Rohstoffmangel wird er mit neuen imperialistischen Anstrengungen beantworten, und Kriege werden Profitraten hochschnellen lassen. Heerscharen neuer Sklaven werden Mehrwert produzieren, ohne dass ihr Lohn die Reproduktion ihrer Arbeitskraft noch trägt. Die Knappheit mancher Energiequellen wird das Kapital mit Baggern, Bohren und Schürfen in Teilen der Erde beantworten, nach Schätzen suchend, die ihm nicht gehören.
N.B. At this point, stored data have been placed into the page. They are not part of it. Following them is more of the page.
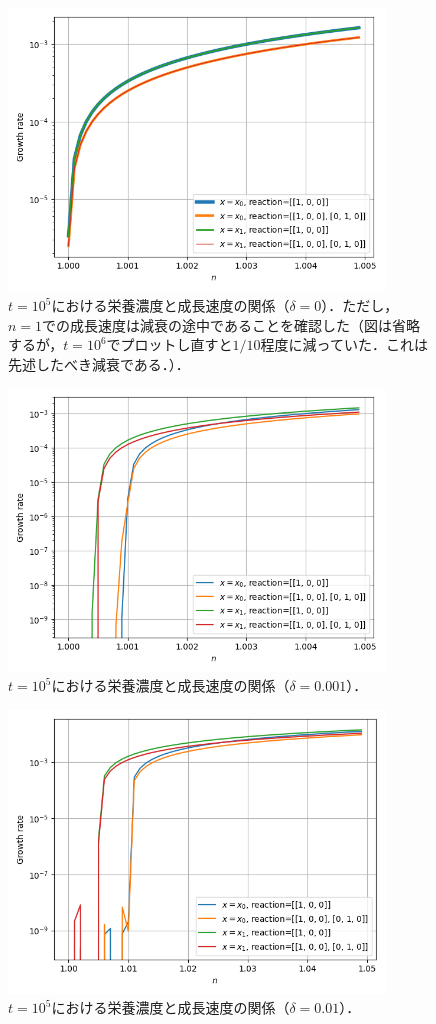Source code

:\documentclass[a4paper,11pt]{jsarticle}
\begin{document}
\begin{figure}[htbp]
  \centering
  \includegraphics[width=10cm]{waste_errslp0_s01_ng_focus.png}
  \caption{$t=10^5$における栄養濃度と成長速度の関係（$\delta=0$）．ただし，$n=1$での成長速度は減衰の途中であることを確認した（図は省略するが，$t=10^6$でプロットし直すと$1/10$程度に減っていた．これは先述したべき減衰である．）．}
  \label{fig:errslp0_ng}
\end{figure}

\begin{figure}[htbp]
  \centering
  \includegraphics[width=10cm]{waste_errslp0001_s01_ng_focus.png}
  \caption{$t=10^5$における栄養濃度と成長速度の関係（$\delta=0.001$）．}
  \label{fig:errslp0001_ng}
\end{figure}

\begin{figure}[htbp]
  \centering
  \includegraphics[width=10cm]{waste_errslp001_s01_ng_focus.png}
  \caption{$t=10^5$における栄養濃度と成長速度の関係（$\delta=0.01$）．}
  \label{fig:errslp001_ng}
\end{figure}
\end{document}
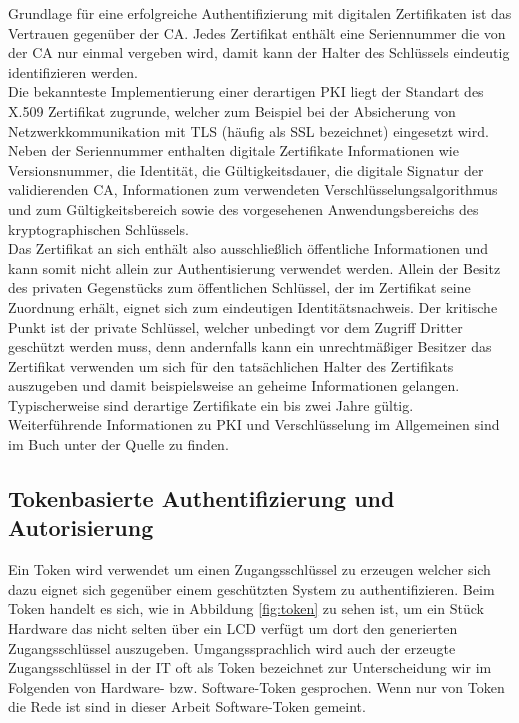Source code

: \documentclass[
book,
a4paper,   
titlepage,  
halfparskip,
12pt        
]{scrartcl}
\begin{document}
\begin{onehalfspacing}
Grundlage für eine erfolgreiche Authentifizierung mit digitalen Zertifikaten ist das Vertrauen gegenüber der \ac{CA}. Jedes Zertifikat enthält eine Seriennummer die von der \ac{CA} nur einmal vergeben wird, damit kann der Halter des Schlüssels eindeutig identifizieren werden.\\
Die bekannteste Implementierung einer derartigen \ac{PKI} liegt der Standart des X.509 Zertifikat zugrunde, welcher zum Beispiel bei der Absicherung von Netzwerkkommunikation mit \ac{TLS} (häufig als \ac{SSL} bezeichnet) eingesetzt wird. Neben der Seriennummer enthalten digitale Zertifikate Informationen wie Versionsnummer, die Identität, die Gültigkeitsdauer, die digitale Signatur der validierenden \ac{CA}, Informationen zum verwendeten Verschlüsselungsalgorithmus und zum Gültigkeitsbereich sowie des vorgesehenen Anwendungsbereichs des kryptographischen Schlüssels.\cite[S. 144]{kerberos2}\\
Das Zertifikat an sich enthält also ausschließlich öffentliche Informationen und kann somit nicht allein zur Authentisierung verwendet werden. Allein der Besitz des privaten Gegenstücks zum öffentlichen Schlüssel, der im Zertifikat seine Zuordnung erhält, eignet sich zum eindeutigen Identitätsnachweis. Der kritische Punkt ist der private Schlüssel, welcher unbedingt vor dem Zugriff Dritter geschützt werden muss, denn andernfalls kann ein unrechtmäßiger Besitzer das Zertifikat verwenden um sich für den tatsächlichen Halter des Zertifikats auszugeben und damit beispielsweise an geheime Informationen gelangen. Typischerweise sind derartige Zertifikate ein bis zwei Jahre gültig.\cite[S. 145f]{kerberos2}\\
Weiterführende Informationen zu \ac{PKI} und Verschlüsselung im Allgemeinen sind im Buch unter der Quelle \cite{crypto} zu finden.

\subsection{Tokenbasierte Authentifizierung und Autorisierung}
\label{subsec:token}
Ein Token wird verwendet um einen Zugangsschlüssel zu erzeugen welcher sich dazu eignet sich gegenüber einem geschützten System zu authentifizieren. Beim Token handelt es sich, wie in Abbildung \vref{fig:token} zu sehen ist, um ein Stück Hardware das nicht selten über ein \ac{LCD} verfügt um dort den generierten Zugangsschlüssel auszugeben. Umgangssprachlich wird auch der erzeugte Zugangsschlüssel in der \ac{IT} oft als Token bezeichnet zur Unterscheidung wir im Folgenden von Hardware- bzw. Software-Token gesprochen. Wenn nur von Token die Rede ist sind in dieser Arbeit Software-Token gemeint.\cite[S.141ff]{kerberos2}


\end{onehalfspacing}
\end{document}
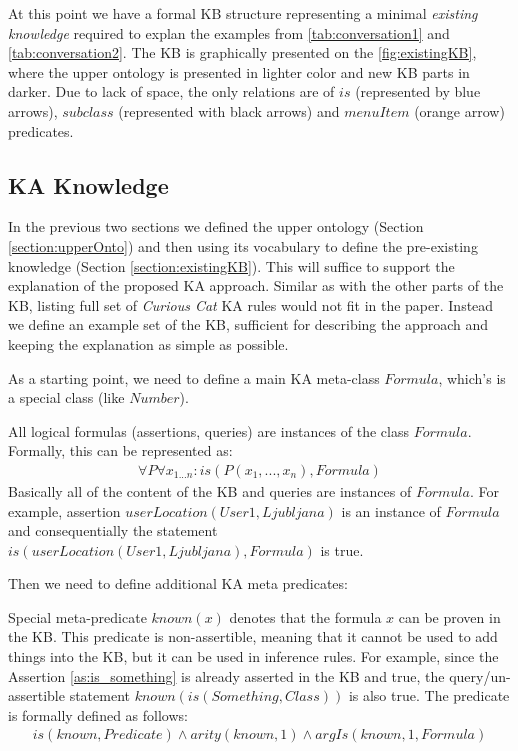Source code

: At this point we have a formal KB structure representing a minimal 
\emph{existing knowledge} required to explan the examples from 
\autoref{tab:conversation1} and \autoref{tab:conversation2}. The KB is
graphically presented on the \autoref{fig:existingKB}, where the upper ontology
is presented in lighter color and new KB parts in darker. Due to lack of space,
the only relations are of $is$ (represented by blue arrows), $subclass$ 
(represented with black arrows) and $menuItem$ (orange arrow) predicates.

\subsection{KA Knowledge}
\label{section:kakb}
In the previous two sections we defined the upper ontology
(Section \ref{section:upperOnto}) and then using its vocabulary to define the 
pre-existing knowledge (Section \ref{section:existingKB}). This will suffice to
support the explanation of the proposed KA approach. Similar as with the other
parts of the KB, listing full set of 
\emph{Curious Cat} KA rules would not fit in the paper. Instead we define an 
example set of the KB, sufficient for describing the approach and keeping the 
explanation as simple as possible. 

As a starting point, we need to define a main KA meta-class $Formula$, which’s 
is a special class (like $Number$).
\begin{definition}\label{def:formula}
All logical formulas (assertions, queries) are instances of the class $Formula$.
Formally, this can be represented as:
\begin{equation}\label{as:formulas}
\begin{gathered}
	\forall P\forall x_{1...n}:is(P(x_1,...,x_n),Formula)
\end{gathered}
\end{equation}
Basically all of the content of the KB and queries are instances of $Formula$.
For example, assertion $userLocation(User1,Ljubljana)$ is an instance of 
$Formula$ and consequentially the statement $is(userLocation(User1,Ljubljana),
Formula)$ is true.
\end{definition}

Then we need to define additional KA meta predicates:

\begin{definition}\label{def:pred_known}
Special meta-predicate $known(x)$ denotes that the formula $x$ can be proven 
in the KB. This predicate is non-assertible, meaning that it cannot be used
to add things into the KB, but it can be used in inference rules. For example,
since the Assertion \ref{as:is_something} is already asserted in the KB and 
true, the query/un-assertible statement $known(is(Something,Class))$ is also 
true. The predicate is formally defined as follows:
\begin{equation}\label{as:known}
\begin{gathered}
	is(known,Predicate) \land arity(known,1) \land argIs(known,1,Formula)
\end{gathered}
\end{equation}
\end{definition}

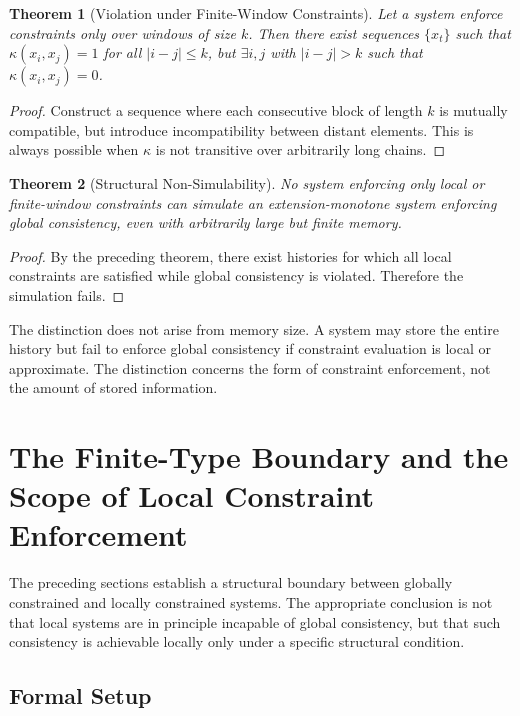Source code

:\documentclass[12pt, a4paper]{article}
\theoremstyle{plain}
\newtheorem{theorem}{Theorem}[section]
\theoremstyle{definition}
\theoremstyle{remark}
\begin{document}
\begin{theorem}[Violation under Finite-Window Constraints]
Let a system enforce constraints only over windows of size $k$. Then there exist sequences $\{x_t\}$ such that $\kappa(x_i, x_j) = 1$ for all $|i-j| \le k$, but $\exists i,j$ with $|i-j| > k$ such that $\kappa(x_i, x_j) = 0$.
\end{theorem}

\begin{proof}
Construct a sequence where each consecutive block of length $k$ is mutually compatible, but introduce incompatibility between distant elements. This is always possible when $\kappa$ is not transitive over arbitrarily long chains.
\end{proof}

\begin{theorem}[Structural Non-Simulability]
No system enforcing only local or finite-window constraints can simulate an extension-monotone system enforcing global consistency, even with arbitrarily large but finite memory.
\end{theorem}

\begin{proof}
By the preceding theorem, there exist histories for which all local constraints are satisfied while global consistency is violated. Therefore the simulation fails.
\end{proof}

The distinction does not arise from memory size. A system may store the entire history but fail to enforce global consistency if constraint evaluation is local or approximate. The distinction concerns the form of constraint enforcement, not the amount of stored information.

\section{The Finite-Type Boundary and the Scope of Local Constraint Enforcement}

The preceding sections establish a structural boundary between globally constrained and locally constrained systems. The appropriate conclusion is not that local systems are in principle incapable of global consistency, but that such consistency is achievable locally only under a specific structural condition.

\subsection{Formal Setup}
\end{document}
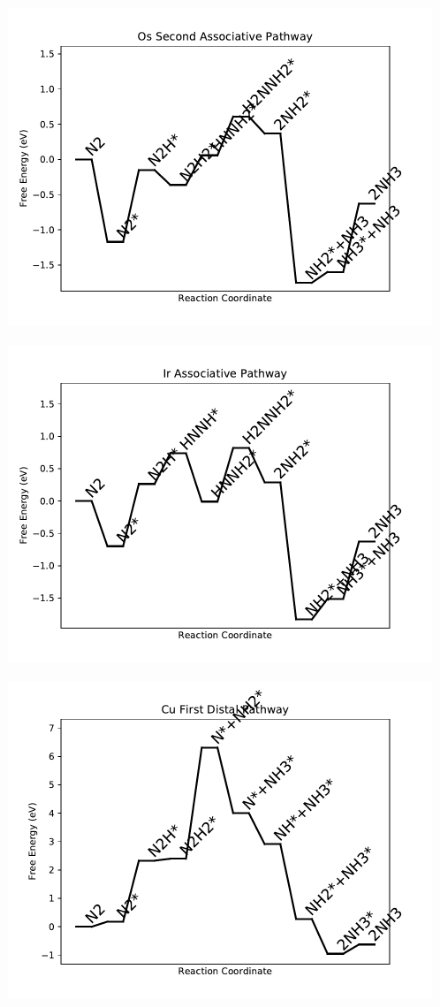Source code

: \begin{figure}
\includegraphics[width=0.8\linewidth]{data/plots/Os_associative_2.pdf}
\label{fig:Os_associative_2}
\end{figure}

\begin{figure}
\includegraphics[width=0.8\linewidth]{data/plots/Ir_associative.pdf}
\label{fig:Ir_associative}
\end{figure}

\begin{figure}
\includegraphics[width=0.8\linewidth]{data/plots/Cu_distal_1.pdf}
\label{fig:Cu_distal_1}
\end{figure}

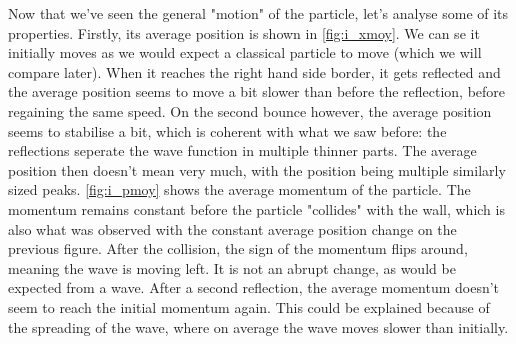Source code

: Now that we've seen the general "motion" of the particle, let's analyse some of its properties. Firstly, its average position is shown in \autoref{fig:i_xmoy}. We can se it initially moves as we would expect a classical particle to move (which we will compare later). When it reaches the right hand side border, it gets reflected and the average position seems to move a bit slower than before the reflection, before regaining the same speed. On the second bounce however, the average position seems to stabilise a bit, which is coherent with what we saw before: the reflections seperate the wave function in multiple thinner parts. The average position then doesn't mean very much, with the position being multiple similarly sized peaks. \autoref{fig:i_pmoy} shows the average momentum of the particle. The momentum remains constant before the particle "collides" with the wall, which is also what was observed with the constant average position change on the previous figure. After the collision, the sign of the momentum flips around, meaning the wave is moving left. It is not an abrupt change, as would be expected from a wave. After a second reflection, the average momentum doesn't seem to reach the initial momentum again. This could be explained because of the spreading of the wave, where on average the wave moves slower than initially.

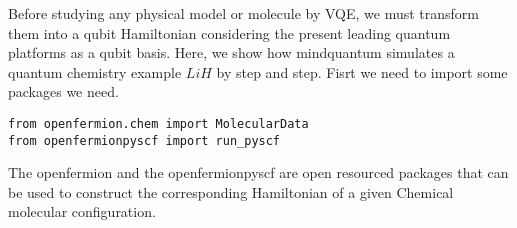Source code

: Before studying any physical model or molecule by VQE, we must transform them into a qubit Hamiltonian considering the present leading quantum platforms as a qubit basis.
Here, we show how mindquantum simulates a quantum chemistry example $LiH$ by step and step. 
Fisrt we need to import some packages we need.
\begin{lstlisting}
from openfermion.chem import MolecularData
from openfermionpyscf import run_pyscf
\end{lstlisting}
The openfermion and the openfermionpyscf are open resourced packages that can be used to construct the corresponding Hamiltonian of a given Chemical molecular configuration.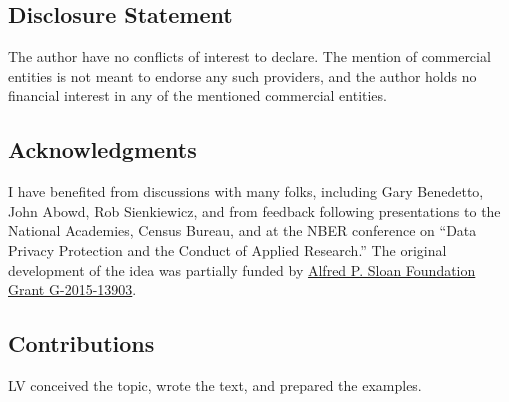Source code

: \documentclass[]{hdsr}
\begin{document}
\subsection*{Disclosure Statement}
The author have no conflicts of interest to declare. The mention of commercial entities is not meant to endorse any such providers, and the author holds no financial interest in any of the mentioned commercial entities.

\subsection*{Acknowledgments}

I have benefited from discussions with many folks, including Gary Benedetto, John Abowd, Rob Sienkiewicz, and from feedback following presentations to the National Academies, Census Bureau, and at the NBER conference on ``Data Privacy Protection and the Conduct of Applied Research.'' The original development of the idea was partially funded by \href{https://sloan.org/grant-detail/6845}{Alfred P. Sloan Foundation Grant G-2015-13903}.

\subsection*{Contributions}

LV conceived the topic, wrote the text, and prepared the examples.


\appendix




\printbibliography
\end{document}
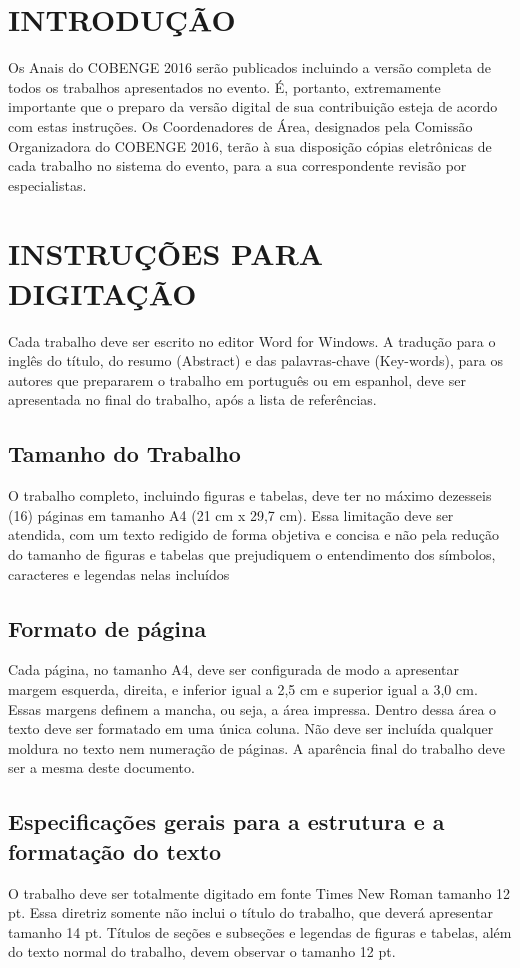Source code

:\documentclass[12pt,a4paper]{article}
\begin{document}
\section{INTRODUÇÃO}

Os Anais do COBENGE 2016 serão publicados incluindo a versão completa de todos os trabalhos apresentados no evento. É, portanto, extremamente importante que o preparo da versão digital de sua contribuição esteja de acordo com estas instruções.
Os Coordenadores de Área, designados pela Comissão Organizadora do COBENGE 2016, terão à sua disposição cópias eletrônicas de cada trabalho no sistema do evento, para a sua correspondente revisão por especialistas.

\section{INSTRUÇÕES PARA DIGITAÇÃO}

Cada trabalho deve ser escrito no editor Word for Windows. A tradução para o inglês do título, do resumo (Abstract) e das palavras-chave (Key-words), para os autores que prepararem o trabalho em português ou em espanhol, deve ser apresentada no final do trabalho, após a lista de referências.

\subsection{Tamanho do Trabalho}

O trabalho completo, incluindo figuras e tabelas, deve ter no máximo dezesseis (16) páginas em tamanho A4 (21 cm x 29,7 cm). Essa limitação deve ser atendida, com um texto redigido de forma objetiva e concisa e não pela redução do tamanho de figuras e tabelas que prejudiquem o entendimento dos símbolos, caracteres e legendas nelas incluídos 

\subsection{Formato de página}

Cada página, no tamanho A4, deve ser configurada de modo a apresentar margem esquerda, direita, e inferior igual a 2,5 cm e superior igual a 3,0 cm. Essas margens definem a mancha, ou seja, a área impressa. Dentro dessa área o texto deve ser formatado em uma única coluna. Não deve ser incluída qualquer moldura no texto nem numeração de páginas. A aparência final do trabalho deve ser a mesma deste documento.

\subsection{Especificações gerais para a estrutura e a formatação do texto}
O trabalho deve ser totalmente digitado em fonte Times New Roman tamanho 12 pt. Essa diretriz somente não inclui o título do trabalho, que deverá apresentar tamanho 14 pt. Títulos de seções e subseções e legendas de figuras e tabelas, além do texto normal do trabalho, devem observar o tamanho 12 pt.
\end{document}
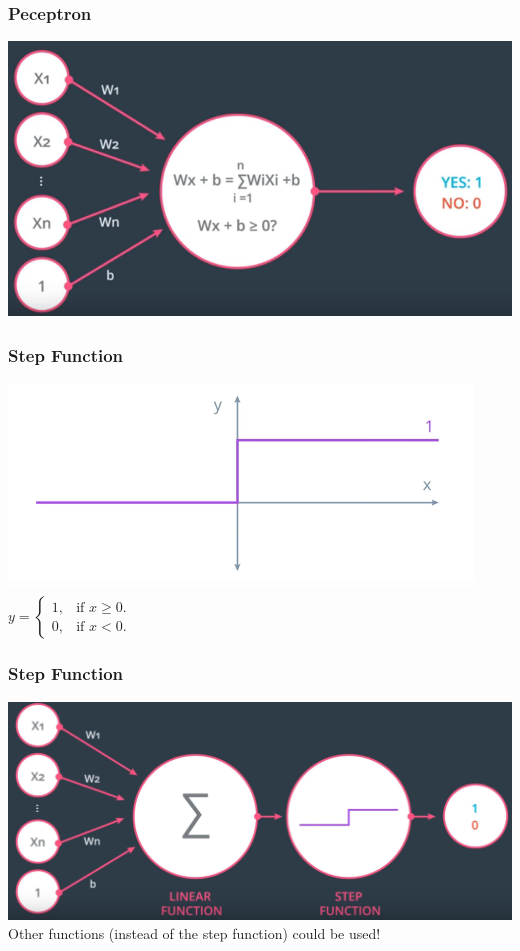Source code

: \begin{frame}[fragile]
  \frametitle{Peceptron}
  \includegraphics[scale=0.3]{img/perceptron}
\end{frame}

\begin{frame}[fragile]
  \frametitle{Step Function}
  \includegraphics[scale=0.3]{img/stepfunction}\\
  \vspace{3mm}
  $
  y=\begin{cases}
    1, & \text{if $x \geq 0$}.\\
    0, & \text{if $x < 0$}.
  \end{cases}
  $
\end{frame}

\begin{frame}[fragile]
  \frametitle{Step Function}
  \includegraphics[scale=0.25]{img/perceptron_step}\\
  \vspace{3mm}
  Other functions (instead of the step function) could be used!
\end{frame}

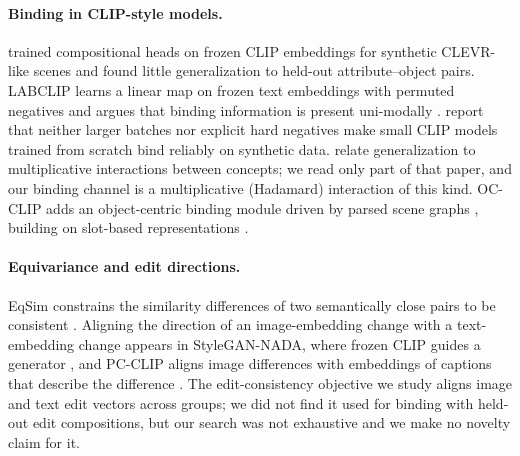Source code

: \paragraph{Binding in CLIP-style models.}
\citet{lewis2024clipbind} trained compositional heads on frozen CLIP embeddings for synthetic
CLEVR-like scenes and found little generalization to held-out attribute--object pairs. LABCLIP
learns a linear map on frozen text embeddings with permuted negatives and argues that binding
information is present uni-modally \citep{koishigarina2025labclip}. \citet{gurung2025binding}
report that neither larger batches nor explicit hard negatives make small CLIP models trained from
scratch bind reliably on synthetic data. \citet{uselis2026bind} relate generalization to
multiplicative interactions between concepts; we read only part of that paper, and our binding
channel is a multiplicative (Hadamard) interaction of this kind. OC-CLIP adds an object-centric
binding module driven by parsed scene graphs \citep{assouel2025occlip}, building on slot-based
representations \citep{locatello2020slot}.

\paragraph{Equivariance and edit directions.}
EqSim constrains the similarity differences of two semantically close pairs to be consistent
\citep{wang2023eqsim}. Aligning the direction of an image-embedding change with a text-embedding
change appears in StyleGAN-NADA, where frozen CLIP guides a generator \citep{gal2021stylegannada},
and PC-CLIP aligns image differences with embeddings of captions that describe the difference
\citep{sam2024pcclip}. The edit-consistency objective we study aligns image and text edit vectors
across groups; we did not find it used for binding with held-out edit compositions, but our search
was not exhaustive and we make no novelty claim for it.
In dieser Krise versuchen manche Linke romantische »Erinnerungen« an die »soziale Marktwirtschaft« und den »rheinischen Kapitalismus« zu erzeugen. Sie tun so, als habe es sich bis 1990 in der Bundesrepublik um eine grundsätzlich andere Produktionsweise gehandelt, die gleichsam per Beschluss zurückgeholt werden könne. Die »soziale Marktwirtschaft« war aber die Folge der Hochkonjunktur im westlichen Teil jenes Deutschlands, das zuvor halb Europa verwüstet und den Tod von rund 60 Millionen Menschen auf dem Gewissen hatte. Die Bundesrepublik profitierte vom antikommunistischen Kalten Krieg der Westmächte. Sie wurde als Frontstaat gegen den RGW-Block gebraucht. Selbst der Arbeiterbewegung, wenn auch ihr kommunistischer Flügel in den 1950er Jahren erneut verfolgt und zerschlagen wurde, nützten »Wiederaufbau« und der Marshallplan der USA materiell.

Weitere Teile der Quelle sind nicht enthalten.